**EXERCISE AIM:** Report every line of the data where the string "Statistics" appears.

**RECORDS SUPPLIED:**
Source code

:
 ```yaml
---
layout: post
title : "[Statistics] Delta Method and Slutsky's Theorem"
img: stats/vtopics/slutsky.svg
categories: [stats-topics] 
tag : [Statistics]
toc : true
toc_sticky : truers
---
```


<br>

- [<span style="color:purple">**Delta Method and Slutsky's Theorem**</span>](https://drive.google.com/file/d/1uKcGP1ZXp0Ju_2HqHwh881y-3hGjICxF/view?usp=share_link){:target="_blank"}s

**WRITTEN SOLUTION:**
title : "[Statistics] Delta Method and Slutsky's Theorem"
tag : [Statistics]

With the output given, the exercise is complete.